Dengan program ini diharapkan mahasiswa calon wirausaha dapat mengembangkan usahanya. Selama ini mereka telah merintis usaha, antara lain kerajinan batu alam, pengolahan makanan dan fashion (baju tradisional Bali).

"Melalui program WP diharapkan mereka bisa mengembangkan usahanya dan setelah lulus kuliah tidak bingung mencari kerja. Selain itu, agar dilakukan pengembangan usahanya dengan cara melakukan inovasi-inovasi sesuai selera pasar," ujar Menkop dan UKM Puspayoga.

Salah satu peserta WP adalah I Gede Indra Mahendra, mahasiswa Universitas Warmadewa, Denpasar, Bali.
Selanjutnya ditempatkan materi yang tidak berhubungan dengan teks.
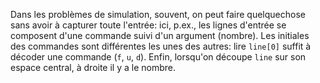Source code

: Dans les problèmes de simulation, souvent, on peut faire quelquechose sans avoir à capturer toute l'entrée: ici, p.ex., les lignes d'entrée se composent d'une commande suivi d'un argument (nombre). Les initiales des commandes sont différentes les unes des autres: lire `line[0]` suffit à décoder une commande (`f`, `u`, `d`). Enfin, lorsqu'on découpe `line` sur son espace central, à droite il y a le nombre.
Dia baru merintis usaha kerajinan tangan siluet.

Meski belum genap satu tahun. dia melihat bisnis yang dijalankan memiliki potensi pasar luas dan terus berkembang. Untuk membuat siluet, Indra menggunakan material sisa bangunan, seperti triplek sebagai media untuk menuangkan sketsa dari siluet yang akan dibuatnya

"Saya mengumpulkan triplek dari sisa proyek-proyek bangunan yang saya pakai sebagai wadah untuk menggambar desain atau sketsa siluet yang akan saya buat," kata Indra.

Proses kerja menghasilkan satu siluet sekitar 7 jam, karena membutuhkan detail. Media triplek yang sudah digambar dengan sketsa kemudian diarsir dengan alat solder untuk menghasikan efek siluet.

Selama ini, Indra bekerja dengan alat solder yang masih belum canggih.

"Sekarang ada alat solder yang semakin canggih, bisa membuat siluet dengan kualitas lebih baik,” ungkapnya.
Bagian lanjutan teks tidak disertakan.